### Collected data

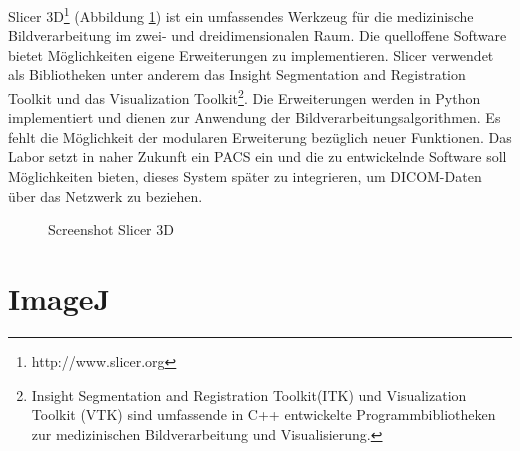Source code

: Slicer 3D\footnote{http://www.slicer.org} (Abbildung \ref{slicer3d}) ist ein umfassendes Werkzeug für die medizinische Bildverarbeitung im zwei- und dreidimensionalen Raum. Die quelloffene Software bietet Möglichkeiten eigene Erweiterungen zu implementieren. Slicer verwendet als Bibliotheken unter anderem das  Insight Segmentation and Registration Toolkit und das Visualization Toolkit\footnote{ Insight Segmentation and Registration Toolkit(ITK) und Visualization Toolkit (VTK) sind umfassende in C++ entwickelte Programmbibliotheken zur medizinischen Bildverarbeitung und Visualisierung.}. Die Erweiterungen werden in Python implementiert und dienen zur Anwendung der Bildverarbeitungsalgorithmen. Es fehlt die Möglichkeit der modularen Erweiterung bezüglich neuer Funktionen. Das Labor setzt in naher Zukunft ein PACS ein und die zu entwickelnde Software soll Möglichkeiten bieten, dieses System später zu integrieren, um DICOM-Daten über das Netzwerk zu beziehen.

\begin{figure}[htbp]
  \vspace{0.5cm}
  \centering
  \caption{Screenshot Slicer 3D \cite{slicer:screen}}
  \label{slicer3d}
  \vspace{0.5cm}
\end{figure}

\section{ImageJ}

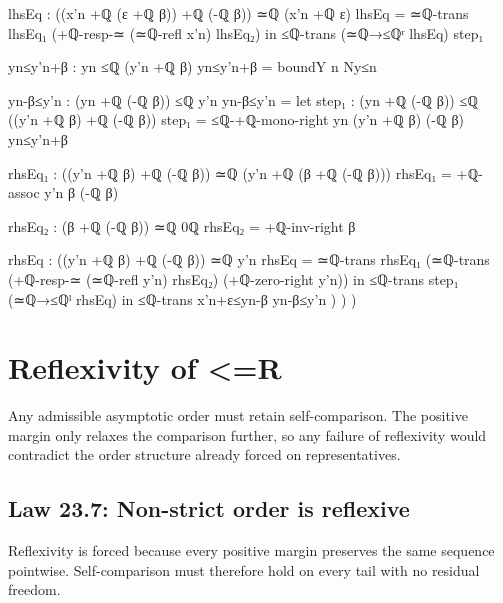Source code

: \documentclass[11pt,a4paper]{book}
\def\mathbb#1{#1}%
\def\texorpdfstring#1#2{#2}%
\begin{document}
\begin{code}
{                    lhsEq : ((x'n +ℚ (ε +ℚ β)) +ℚ (-ℚ β)) ≃ℚ (x'n +ℚ ε)
                    lhsEq = ≃ℚ-trans lhsEq₁ (+ℚ-resp-≃ (≃ℚ-refl x'n) lhsEq₂)
                  in
                  ≤ℚ-trans (≃ℚ→≤ℚʳ lhsEq) step₁

                yn≤y'n+β : yn ≤ℚ (y'n +ℚ β)
                yn≤y'n+β = boundY n Ny≤n

                yn-β≤y'n : (yn +ℚ (-ℚ β)) ≤ℚ y'n
                yn-β≤y'n =
                  let
                    step₁ : (yn +ℚ (-ℚ β)) ≤ℚ ((y'n +ℚ β) +ℚ (-ℚ β))
                    step₁ = ≤ℚ-+ℚ-mono-right yn (y'n +ℚ β) (-ℚ β) yn≤y'n+β

                    rhsEq₁ : ((y'n +ℚ β) +ℚ (-ℚ β)) ≃ℚ (y'n +ℚ (β +ℚ (-ℚ β)))
                    rhsEq₁ = +ℚ-assoc y'n β (-ℚ β)

                    rhsEq₂ : (β +ℚ (-ℚ β)) ≃ℚ 0ℚ
                    rhsEq₂ = +ℚ-inv-right β

                    rhsEq : ((y'n +ℚ β) +ℚ (-ℚ β)) ≃ℚ y'n
                    rhsEq =
                      ≃ℚ-trans
                        rhsEq₁
                        (≃ℚ-trans
                          (+ℚ-resp-≃ (≃ℚ-refl y'n) rhsEq₂)
                          (+ℚ-zero-right y'n))
                  in
                  ≤ℚ-trans step₁ (≃ℚ→≤ℚˡ rhsEq)
              in
              ≤ℚ-trans x'n+ε≤yn-β yn-β≤y'n
            )
          )
        )
    }
\end{code}


\section{Reflexivity of \texorpdfstring{$\le_{\mathbb{R}}$}{<=R}}

Any admissible asymptotic order must retain self-comparison. The positive margin only relaxes the comparison further, so any failure of reflexivity would contradict the order structure already forced on representatives.

\subsection*{Law 23.7: Non-strict order is reflexive}

Reflexivity is forced because every positive margin preserves the same sequence pointwise. Self-comparison must therefore hold on every tail with no residual freedom.
\end{document}
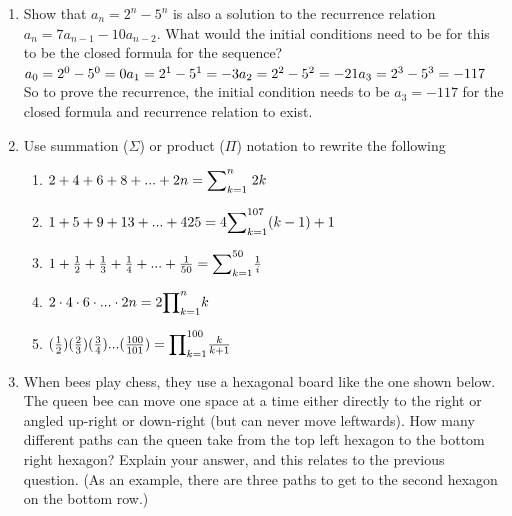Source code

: \documentclass[11pt,a4paper]{article}
\newcommand\setItemNumber[1]{\setcounter{enumi}{\numexpr#1-1\relax}}
\begin{document}
\begin{enumerate}
            \setItemNumber{10}
        \item Show that $a_n = 2^n - 5^n$ is also a solution to the recurrence relation $a_n = {7a_{n - 1}} - {10a_{n - 2}}$. What would the initial conditions need to be for this to be the closed formula for the sequence?\\
            $a_0 = 2^0 - 5^0 = 0\\a_1 = 2^1 - 5^1 = -3\\a_2 = 2^2 - 5^2 = -21\\a_3 = 2^3 - 5^3 = -117$\\
            So to prove the recurrence, the initial condition needs to be $a_3 = -117$ for the closed formula and recurrence relation to exist.


            \setItemNumber{13}
        \item Use summation ($\Sigma$) or product ($\Pi$) notation to rewrite the following
            \begin{enumerate}

                \item $2 + 4 + 6 + 8 + ... + 2n\\\\ = {\mathlarger{\sum}}_{k=1}^{n}\;2k$\\
                \item $1 + 5 + 9 + 13 + ... + 425\\\\ = 4{\mathlarger{\sum}}_{k=1}^{107}(k-1)+1$\\
                \item $1 + \frac{1}{2} + \frac{1}{3} + \frac{1}{4} + ... + \frac{1}{50}\\\\= {\mathlarger{\sum}}_{k=1}^{50}\frac{1}{i}$\\
                    \item $2\cdot 4\cdot 6\cdot ... \cdot2n\\\\= 2{\mathlarger{\prod}}_{k=1}^n k$\\
                    \item $(\frac{1}{2})(\frac{2}{3})(\frac{3}{4})...(\frac{100}{101})\\\\={\mathlarger{\prod}}_{k=1}^{100}\frac{k}{k+1}$
            \end{enumerate}

            \setItemNumber{18}
            \item When bees play chess, they use a hexagonal board like the one shown below. The queen bee can move one space at a time either directly to the right or angled up-right or down-right (but can never move leftwards). How many different paths can the queen take from the top left hexagon to the bottom right hexagon? Explain your answer, and this relates to the previous question. (As an example, there are three paths to get to the second hexagon on the bottom row.)


\end{enumerate}
\end{document}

### Task brief
Among the entries above, count every line containing the string "order". Your reply must be that number alone.

### Answer to this problem
2